* **DATA FOR PROCESSING**
--*--
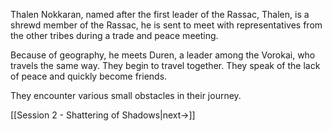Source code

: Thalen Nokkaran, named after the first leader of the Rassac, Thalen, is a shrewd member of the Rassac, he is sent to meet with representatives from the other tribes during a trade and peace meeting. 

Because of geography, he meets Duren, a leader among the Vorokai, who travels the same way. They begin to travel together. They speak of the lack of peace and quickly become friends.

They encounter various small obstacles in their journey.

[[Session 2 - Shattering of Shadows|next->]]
--*--
* **WORK TO BE COMPLETED**
Determine how many lines in the data include the word "They". Answer with that number alone.

* **OUTPUT FOR THIS EXERCISE**
2